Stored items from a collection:

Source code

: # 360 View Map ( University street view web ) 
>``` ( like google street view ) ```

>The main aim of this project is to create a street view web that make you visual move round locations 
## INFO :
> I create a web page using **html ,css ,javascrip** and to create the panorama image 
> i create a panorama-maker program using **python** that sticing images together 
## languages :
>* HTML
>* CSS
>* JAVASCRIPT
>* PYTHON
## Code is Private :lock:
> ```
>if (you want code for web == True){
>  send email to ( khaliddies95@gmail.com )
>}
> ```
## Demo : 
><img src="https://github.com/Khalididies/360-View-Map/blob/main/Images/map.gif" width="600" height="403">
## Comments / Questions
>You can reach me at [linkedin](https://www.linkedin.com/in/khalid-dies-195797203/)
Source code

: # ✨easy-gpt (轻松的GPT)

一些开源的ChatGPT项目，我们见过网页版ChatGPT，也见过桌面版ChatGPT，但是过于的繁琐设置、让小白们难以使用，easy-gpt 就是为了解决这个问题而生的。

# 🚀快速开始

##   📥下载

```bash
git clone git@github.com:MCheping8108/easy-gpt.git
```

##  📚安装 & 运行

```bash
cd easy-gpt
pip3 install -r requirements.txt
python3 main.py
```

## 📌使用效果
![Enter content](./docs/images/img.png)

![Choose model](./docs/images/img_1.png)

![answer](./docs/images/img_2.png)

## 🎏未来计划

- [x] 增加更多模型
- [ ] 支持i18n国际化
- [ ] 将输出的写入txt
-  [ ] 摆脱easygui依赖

YOUR ASSIGNMENT:
Note every line above where the string "https" shows up, and copy those lines.

OUTPUT OF THE TASK:
><img src="https://github.com/Khalididies/360-View-Map/blob/main/Images/map.gif" width="600" height="403">
>You can reach me at [linkedin](https://www.linkedin.com/in/khalid-dies-195797203/)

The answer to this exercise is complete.